Teva Pharmaceuticals has received the US Food and Drug Administration (FDA) approval for a generic version of Saxenda (liraglutide injection).
The company is commercially launching the drug, used in combination with a calorie-restricted diet and increased physical activity.
With the FDA approval, Saxenda becomes the first generic glucagon-like peptide 1 (GLP-1) receptor agonist available for weight loss in the US.
The newly approved liraglutide injection is intended for adults with obesity or excess weight linked to medical conditions.
It is also indicated for children aged 12 to 17 years with obesity and weighing over 60kg.
The drug addresses the increasing demand for weight management therapies in the US, in line with its strategy to expand its complex generic medicine portfolio.

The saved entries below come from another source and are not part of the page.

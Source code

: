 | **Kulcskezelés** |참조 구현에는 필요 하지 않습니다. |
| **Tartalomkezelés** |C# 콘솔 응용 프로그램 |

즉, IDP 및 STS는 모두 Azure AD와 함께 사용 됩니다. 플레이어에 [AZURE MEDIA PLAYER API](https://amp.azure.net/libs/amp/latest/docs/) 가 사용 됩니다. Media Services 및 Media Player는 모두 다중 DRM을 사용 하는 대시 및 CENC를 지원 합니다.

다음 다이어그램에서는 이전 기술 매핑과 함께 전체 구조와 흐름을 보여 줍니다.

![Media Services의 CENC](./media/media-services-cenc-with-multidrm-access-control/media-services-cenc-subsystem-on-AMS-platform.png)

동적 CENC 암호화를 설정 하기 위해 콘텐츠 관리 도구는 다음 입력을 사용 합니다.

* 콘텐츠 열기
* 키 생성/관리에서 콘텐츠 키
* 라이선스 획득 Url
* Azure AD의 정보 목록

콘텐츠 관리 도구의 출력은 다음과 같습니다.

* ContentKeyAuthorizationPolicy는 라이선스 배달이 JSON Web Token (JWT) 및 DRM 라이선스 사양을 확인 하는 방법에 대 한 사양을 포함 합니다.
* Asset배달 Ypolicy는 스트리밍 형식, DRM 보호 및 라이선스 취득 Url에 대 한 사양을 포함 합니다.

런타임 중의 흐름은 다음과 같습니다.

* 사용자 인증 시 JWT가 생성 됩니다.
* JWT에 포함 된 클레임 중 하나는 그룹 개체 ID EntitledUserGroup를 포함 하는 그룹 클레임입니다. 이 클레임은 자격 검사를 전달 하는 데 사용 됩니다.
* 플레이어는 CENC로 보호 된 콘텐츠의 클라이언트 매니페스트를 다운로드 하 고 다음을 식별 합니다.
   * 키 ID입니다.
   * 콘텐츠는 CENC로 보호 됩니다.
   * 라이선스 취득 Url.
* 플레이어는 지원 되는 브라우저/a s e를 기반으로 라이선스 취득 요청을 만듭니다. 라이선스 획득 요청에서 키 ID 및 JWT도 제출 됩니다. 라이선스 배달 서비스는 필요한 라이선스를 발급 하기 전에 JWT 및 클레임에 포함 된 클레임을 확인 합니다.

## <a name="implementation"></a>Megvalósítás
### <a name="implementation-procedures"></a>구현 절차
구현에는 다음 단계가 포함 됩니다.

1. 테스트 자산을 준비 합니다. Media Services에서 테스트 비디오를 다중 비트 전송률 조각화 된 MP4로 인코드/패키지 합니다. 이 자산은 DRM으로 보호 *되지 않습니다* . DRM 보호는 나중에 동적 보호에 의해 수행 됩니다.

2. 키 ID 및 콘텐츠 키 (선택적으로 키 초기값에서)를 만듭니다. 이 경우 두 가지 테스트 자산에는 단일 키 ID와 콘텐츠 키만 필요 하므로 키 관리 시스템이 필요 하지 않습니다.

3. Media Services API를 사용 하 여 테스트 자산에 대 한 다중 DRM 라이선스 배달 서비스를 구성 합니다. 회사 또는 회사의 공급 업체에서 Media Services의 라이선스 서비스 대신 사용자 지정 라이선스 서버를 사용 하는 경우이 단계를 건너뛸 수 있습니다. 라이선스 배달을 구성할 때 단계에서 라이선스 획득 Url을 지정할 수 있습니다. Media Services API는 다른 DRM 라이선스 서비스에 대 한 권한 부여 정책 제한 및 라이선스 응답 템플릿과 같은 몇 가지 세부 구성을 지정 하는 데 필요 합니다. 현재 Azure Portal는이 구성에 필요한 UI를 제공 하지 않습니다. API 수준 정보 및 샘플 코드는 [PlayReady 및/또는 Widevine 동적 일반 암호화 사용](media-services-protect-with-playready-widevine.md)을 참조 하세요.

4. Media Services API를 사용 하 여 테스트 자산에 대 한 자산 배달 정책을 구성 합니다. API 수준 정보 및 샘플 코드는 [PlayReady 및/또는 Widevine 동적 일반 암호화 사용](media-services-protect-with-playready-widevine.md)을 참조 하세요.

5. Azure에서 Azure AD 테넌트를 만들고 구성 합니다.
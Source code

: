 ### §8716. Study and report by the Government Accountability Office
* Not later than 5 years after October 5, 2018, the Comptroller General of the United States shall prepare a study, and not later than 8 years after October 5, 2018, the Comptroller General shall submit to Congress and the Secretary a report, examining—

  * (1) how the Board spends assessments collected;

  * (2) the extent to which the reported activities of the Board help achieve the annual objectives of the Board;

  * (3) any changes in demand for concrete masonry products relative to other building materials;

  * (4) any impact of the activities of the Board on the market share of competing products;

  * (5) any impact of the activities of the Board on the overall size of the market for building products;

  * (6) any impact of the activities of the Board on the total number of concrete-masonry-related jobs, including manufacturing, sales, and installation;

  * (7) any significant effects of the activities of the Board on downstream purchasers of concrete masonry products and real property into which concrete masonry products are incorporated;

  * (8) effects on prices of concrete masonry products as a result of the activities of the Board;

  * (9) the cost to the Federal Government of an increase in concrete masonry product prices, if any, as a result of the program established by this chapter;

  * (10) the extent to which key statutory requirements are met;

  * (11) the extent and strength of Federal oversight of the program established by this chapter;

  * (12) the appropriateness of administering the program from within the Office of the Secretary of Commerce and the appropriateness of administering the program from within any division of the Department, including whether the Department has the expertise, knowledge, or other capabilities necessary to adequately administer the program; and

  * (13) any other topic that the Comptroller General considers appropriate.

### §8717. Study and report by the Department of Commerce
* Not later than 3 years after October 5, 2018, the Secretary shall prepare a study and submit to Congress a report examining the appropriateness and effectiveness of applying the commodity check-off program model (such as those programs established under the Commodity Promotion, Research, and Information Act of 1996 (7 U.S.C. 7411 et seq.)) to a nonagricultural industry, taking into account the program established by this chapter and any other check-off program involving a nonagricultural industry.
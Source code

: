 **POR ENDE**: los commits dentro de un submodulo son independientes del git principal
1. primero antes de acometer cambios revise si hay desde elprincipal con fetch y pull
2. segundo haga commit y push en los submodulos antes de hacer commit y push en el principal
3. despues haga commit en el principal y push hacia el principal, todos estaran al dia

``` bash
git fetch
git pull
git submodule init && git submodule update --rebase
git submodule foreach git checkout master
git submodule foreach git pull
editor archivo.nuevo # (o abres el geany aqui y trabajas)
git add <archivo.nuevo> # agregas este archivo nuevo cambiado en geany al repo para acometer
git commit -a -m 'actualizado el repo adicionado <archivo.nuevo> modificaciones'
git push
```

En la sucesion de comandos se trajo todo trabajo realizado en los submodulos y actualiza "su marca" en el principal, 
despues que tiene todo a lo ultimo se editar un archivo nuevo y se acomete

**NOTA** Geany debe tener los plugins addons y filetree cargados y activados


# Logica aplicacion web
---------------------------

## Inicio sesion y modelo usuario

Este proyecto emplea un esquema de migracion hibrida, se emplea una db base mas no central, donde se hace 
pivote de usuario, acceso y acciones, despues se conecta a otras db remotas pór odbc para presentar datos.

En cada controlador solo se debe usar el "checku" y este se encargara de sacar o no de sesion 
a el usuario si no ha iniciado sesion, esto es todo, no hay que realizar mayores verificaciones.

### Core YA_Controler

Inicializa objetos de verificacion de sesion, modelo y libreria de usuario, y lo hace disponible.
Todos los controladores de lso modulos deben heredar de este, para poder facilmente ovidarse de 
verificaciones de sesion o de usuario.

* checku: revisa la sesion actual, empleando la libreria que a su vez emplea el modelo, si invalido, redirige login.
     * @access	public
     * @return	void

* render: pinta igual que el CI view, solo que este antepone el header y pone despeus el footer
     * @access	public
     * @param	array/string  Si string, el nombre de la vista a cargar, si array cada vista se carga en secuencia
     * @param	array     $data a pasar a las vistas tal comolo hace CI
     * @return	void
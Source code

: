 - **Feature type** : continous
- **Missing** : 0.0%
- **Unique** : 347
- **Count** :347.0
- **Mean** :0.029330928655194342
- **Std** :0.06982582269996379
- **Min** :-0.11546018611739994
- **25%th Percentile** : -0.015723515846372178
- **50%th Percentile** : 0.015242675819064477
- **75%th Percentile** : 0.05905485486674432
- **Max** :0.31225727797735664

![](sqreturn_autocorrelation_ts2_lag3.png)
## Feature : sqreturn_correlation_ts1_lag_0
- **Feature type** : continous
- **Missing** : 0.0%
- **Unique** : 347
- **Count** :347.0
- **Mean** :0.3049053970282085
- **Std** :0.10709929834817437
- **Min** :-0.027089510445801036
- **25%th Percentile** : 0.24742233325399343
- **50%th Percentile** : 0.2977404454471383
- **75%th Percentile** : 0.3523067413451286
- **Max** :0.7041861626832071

The launch of the generic version of Saxenda could significantly impact the weight loss treatment landscape with a more accessible option for patients.
Teva SVP, US commercial generics head Ernie Richardsen said: “With this approval, and by launching a generic for Saxenda (liraglutide injection), we will provide patients in the US the first-ever generic GLP-1 product specifically indicated for weight loss.
“This is the fifth first-to-market entry of a Teva generic this year and is an important addition to Teva’s diverse complex generics portfolio, demonstrating once again our proven ability to sustain a world-class Generics Powerhouse.”
Recently, Teva Pharmaceutical Industries partnered with Shanghai Fosun Pharmaceutical for the development of TEV-56278.
The collaboration focuses on improving clinical data for the investigational therapy, which employs Teva’s proprietary Attenukine technology.